*ACTIVITY:* Filter the entries for the word "sorte". Copy each line in which it occurs.

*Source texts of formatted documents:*
==========

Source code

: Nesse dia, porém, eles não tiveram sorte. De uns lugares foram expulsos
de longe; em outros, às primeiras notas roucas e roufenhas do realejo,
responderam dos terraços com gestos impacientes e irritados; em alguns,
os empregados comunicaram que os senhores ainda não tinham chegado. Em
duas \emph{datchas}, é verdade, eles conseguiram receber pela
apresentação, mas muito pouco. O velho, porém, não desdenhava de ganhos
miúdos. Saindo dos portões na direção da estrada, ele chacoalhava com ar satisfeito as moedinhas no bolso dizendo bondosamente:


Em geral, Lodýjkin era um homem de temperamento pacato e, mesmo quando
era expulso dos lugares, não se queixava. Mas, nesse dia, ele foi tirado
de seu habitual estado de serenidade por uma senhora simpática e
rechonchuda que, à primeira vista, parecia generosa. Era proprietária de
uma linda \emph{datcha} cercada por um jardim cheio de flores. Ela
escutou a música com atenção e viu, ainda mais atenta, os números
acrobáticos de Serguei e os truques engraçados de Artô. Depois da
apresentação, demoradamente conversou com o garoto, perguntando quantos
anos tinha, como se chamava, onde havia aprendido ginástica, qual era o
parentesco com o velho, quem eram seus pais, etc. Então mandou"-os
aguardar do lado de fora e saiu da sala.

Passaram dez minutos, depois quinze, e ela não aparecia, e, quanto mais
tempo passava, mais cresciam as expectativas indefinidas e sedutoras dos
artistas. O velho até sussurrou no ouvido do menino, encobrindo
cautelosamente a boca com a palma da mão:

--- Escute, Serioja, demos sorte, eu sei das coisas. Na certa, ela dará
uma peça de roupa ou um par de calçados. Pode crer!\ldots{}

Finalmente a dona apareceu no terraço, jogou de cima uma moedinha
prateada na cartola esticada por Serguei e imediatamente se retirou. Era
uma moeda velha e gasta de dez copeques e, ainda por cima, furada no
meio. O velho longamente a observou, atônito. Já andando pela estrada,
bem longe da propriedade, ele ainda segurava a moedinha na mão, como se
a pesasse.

==========

*OUTPUT OF THE EXERCISE:*
: Nesse dia, porém, eles não tiveram sorte. De uns lugares foram expulsos
--- Escute, Serioja, demos sorte, eu sei das coisas. Na certa, ela dará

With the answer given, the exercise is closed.